Sport VfB Marlow gibt Spiel aus der Hand

Fußball/Kreisoberliga — Ist Sven Köpke das Glückshändchen abhanden gekommen? Nachdem die Kicker vom VfB Marlow mit ihm an der Seitenlinie fast ein Jahr lang ungeschlagen blieben, ...

Fußball/Kreisoberliga — Ist Sven Köpke das Glückshändchen abhanden gekommen? Nachdem die Kicker vom VfB Marlow mit ihm an der Seitenlinie fast ein Jahr lang ungeschlagen blieben, setzte es nun die zweite Auswärtsniederlage in Folge. Köpke haderte nach dem Spiel tatsächlich mit Fortuna: „Wir hätten nach einer halben Stunde schon 2:0 führen müssen, stattdessen schießt Niepars zweimal auf unser Tor und die Dinger Zappeln gleich im Dreiangel.“

Die Marlower hatten die Partie beim SV 93 Niepars konzentriert begonnen und spielten stark nach vorne. Bereits nach drei Minuten hatte Christof Tews das 1:0 auf dem Fuß, doch den Schuss des 23-jährigen parierte der Nieparser Schlussmann stark. In der Folgezeit entfachten die Blau-Gelben immer wieder kleine Störfeuer im Strafraum der Gastgeber, ehe es Tobias Rummler nach 22 Minuten lichterloh brennen ließ. Einen Querpass von Benjamin Zierk hatte Rummler von der Strafraumgrenze aus ins Tor bugsiert. Während die Marlower sich noch über den verdienten Führungstreffer freuten, nutzten die Randstralsunder den ersten Fehler der Gäste eiskalt aus. Nachdem Norman Brodhagen und Marc Pohlmann sich einen Abstimmungsfehler geleistet hatten, schossen sie zum 1:1 ein.

Nach der Pause kam es dann sogar noch dicker.
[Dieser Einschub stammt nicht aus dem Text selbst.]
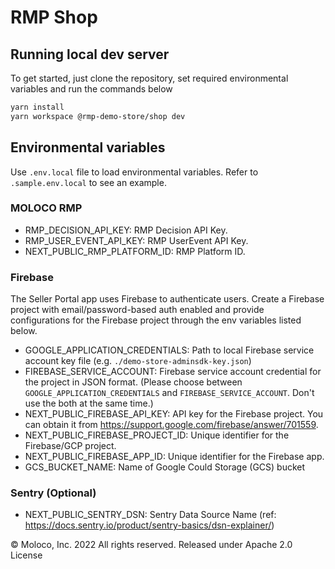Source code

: # RMP Shop

## Running local dev server

To get started, just clone the repository, set required environmental variables and run the commands below

```sh
yarn install
yarn workspace @rmp-demo-store/shop dev
```

## Environmental variables

Use `.env.local` file to load environmental variables. Refer to `.sample.env.local` to see an example.

### MOLOCO RMP

- RMP_DECISION_API_KEY: RMP Decision API Key.
- RMP_USER_EVENT_API_KEY: RMP UserEvent API Key.
- NEXT_PUBLIC_RMP_PLATFORM_ID: RMP Platform ID.

### Firebase

The Seller Portal app uses Firebase to authenticate users. Create a Firebase project with email/password-based auth enabled and provide configurations for the Firebase project through the env variables listed below.

- GOOGLE_APPLICATION_CREDENTIALS: Path to local Firebase service account key file (e.g. `./demo-store-adminsdk-key.json`)
- FIREBASE_SERVICE_ACCOUNT: Firebase service account credential for the project in JSON format. (Please choose between `GOOGLE_APPLICATION_CREDENTIALS` and `FIREBASE_SERVICE_ACCOUNT`. Don't use the both at the same time.)
- NEXT_PUBLIC_FIREBASE_API_KEY: API key for the Firebase project. You can obtain it from https://support.google.com/firebase/answer/701559.
- NEXT_PUBLIC_FIREBASE_PROJECT_ID: Unique identifier for the Firebase/GCP project.
- NEXT_PUBLIC_FIREBASE_APP_ID: Unique identifier for the Firebase app.
- GCS_BUCKET_NAME: Name of Google Could Storage (GCS) bucket

### Sentry (Optional)

- NEXT_PUBLIC_SENTRY_DSN: Sentry Data Source Name (ref: https://docs.sentry.io/product/sentry-basics/dsn-explainer/)

© Moloco, Inc. 2022 All rights reserved. Released under Apache 2.0 License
Als ein Nieparser aus 30 Metern einfach mal drauf gehalten hatte, schlug der Ball vom Innenpfosten im VfB-Tor ein. „Das war richtig bitter“, meinte Sven Köpke, der anschließend sah, wie seine Mannschaft anrannte. Doch Niepars verteidigte geschickt und so wurde es erst in den Schlussminuten noch ein letztes Mal richtig gefährlich. Wieder war Christof Tews zum Abschluss gekommen, doch auch diesmal riss der Schlussmann die Fäuste hoch und parierte.

Sven Köpke machte seiner Mannschaft nach dem Spiel keine Vorwürfe: „Solche Tage kann man immer mal dabei haben. Gehen die ersten Chancen rein, gewinnen wir das Spiel. Aber so steht man mit leeren Händen dar und weiß nicht so recht, warum eigentlich.“

VfB: Maik Schumacher - Andreas Lewerenz - Marc Pohlmann (62. Frank Druckrey), Sebastian Schuldt, Norman Brodhagen - Tobias Rummler, Christopf Ehlers, Marc Viergutz, Benjamin Zierk - Steven Schönborn (75. Stefan Ohlrich), Christof Tews.